You probably know at least someone with a buy to let property, you may even have one yourself. “That’s my retirement nest egg right there.” They often say.
If you don’t have one then maybe you secretly harbour a desire for one. “I’m going to be left behind without a second property to sell on for my retirement.” you might say as you scour the property listings for two bedroom flats in the local area in need of a bit of a fix up.
Homes Under The Hammer becomes bookmarked as a favourite on iPlayer and Kirsty and Phil are your new life coaches as they peddle their charismatic brand of “You too can be a property tycoon.”
But in reality what will a property portfolio of just one yield come retirement age?
Well, obviously that depends on how much you paid for it, if indeed you did pay for it and didn’t inherit it when Aunt Mabel popped her clogs after Christmas dinner 3 years back - “Terribly sad, but she died happy and left us her bungalow, so every cloud and all that.”

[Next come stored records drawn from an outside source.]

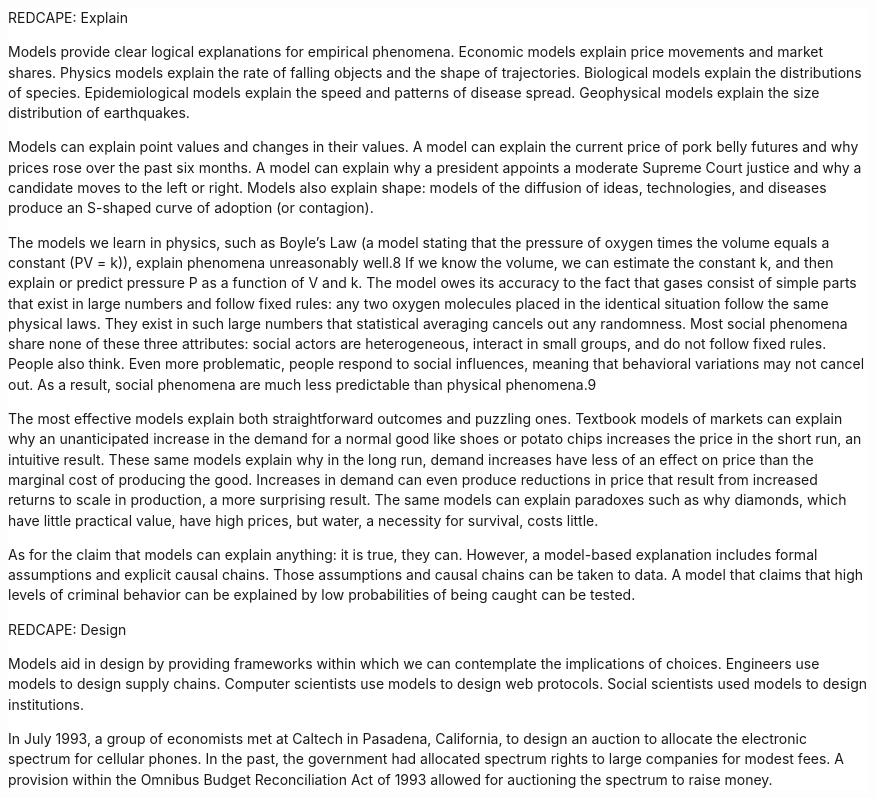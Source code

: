 



REDCAPE: Explain


Models provide clear logical explanations for empirical phenomena. Economic models explain price movements and market shares. Physics models explain the rate of falling objects and the shape of trajectories. Biological models explain the distributions of species. Epidemiological models explain the speed and patterns of disease spread. Geophysical models explain the size distribution of earthquakes.

Models can explain point values and changes in their values. A model can explain the current price of pork belly futures and why prices rose over the past six months. A model can explain why a president appoints a moderate Supreme Court justice and why a candidate moves to the left or right. Models also explain shape: models of the diffusion of ideas, technologies, and diseases produce an S-shaped curve of adoption (or contagion).

The models we learn in physics, such as Boyle’s Law (a model stating that the pressure of oxygen times the volume equals a constant (PV = k)), explain phenomena unreasonably well.8 If we know the volume, we can estimate the constant k, and then explain or predict pressure P as a function of V and k. The model owes its accuracy to the fact that gases consist of simple parts that exist in large numbers and follow fixed rules: any two oxygen molecules placed in the identical situation follow the same physical laws. They exist in such large numbers that statistical averaging cancels out any randomness. Most social phenomena share none of these three attributes: social actors are heterogeneous, interact in small groups, and do not follow fixed rules. People also think. Even more problematic, people respond to social influences, meaning that behavioral variations may not cancel out. As a result, social phenomena are much less predictable than physical phenomena.9

The most effective models explain both straightforward outcomes and puzzling ones. Textbook models of markets can explain why an unanticipated increase in the demand for a normal good like shoes or potato chips increases the price in the short run, an intuitive result. These same models explain why in the long run, demand increases have less of an effect on price than the marginal cost of producing the good. Increases in demand can even produce reductions in price that result from increased returns to scale in production, a more surprising result. The same models can explain paradoxes such as why diamonds, which have little practical value, have high prices, but water, a necessity for survival, costs little.

As for the claim that models can explain anything: it is true, they can. However, a model-based explanation includes formal assumptions and explicit causal chains. Those assumptions and causal chains can be taken to data. A model that claims that high levels of criminal behavior can be explained by low probabilities of being caught can be tested.





REDCAPE: Design


Models aid in design by providing frameworks within which we can contemplate the implications of choices. Engineers use models to design supply chains. Computer scientists use models to design web protocols. Social scientists used models to design institutions.

In July 1993, a group of economists met at Caltech in Pasadena, California, to design an auction to allocate the electronic spectrum for cellular phones. In the past, the government had allocated spectrum rights to large companies for modest fees. A provision within the Omnibus Budget Reconciliation Act of 1993 allowed for auctioning the spectrum to raise money.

Not a viable alternative to a pension
The fact is that in many cases a single investment property won’t yield the same returns as a decent pension scheme.
I could go into the maths here but I would have to put so many caveats in that it would spoilt the flow. Safe to say that unless you managed to pick up property in Knightsbridge 40 years ago for an absolute steal, it may not stand up as your primary source of income.
You have to do the sums, and this is where speaking to a professional can really help.
Independent Financial advisor, Nick McBreen from Worldwide Financial planning says: “Savings based pensions may not be as glamorous as property, or as tangible, but they often yield a better retirement income in the long run than one or maybe two investment properties. Especially if these properties are mortgaged to the hilt.
“Property can certainly enhance your retirement pot, and can have some tax benefits too, but if you are relying on it entirely then it’s unlikely you will be able to tick off everything on your bucket list when you finally finish working.
“A more sensible approach, though often a bit dull, is to have a balanced approach to retirement planning, some of which may include a buy-to-let property, but will also include a steady, well managed pension.”
Plan for retirement, don't just wait for it
So, no one is telling you to ditch that two bed flat that brings in a steady income in the middle of town but if you haven’t done the maths yet it’s probably a good idea to speak to someone to help you come up with a retirement planning package that will work for you on all levels. Including your inner Allsopp.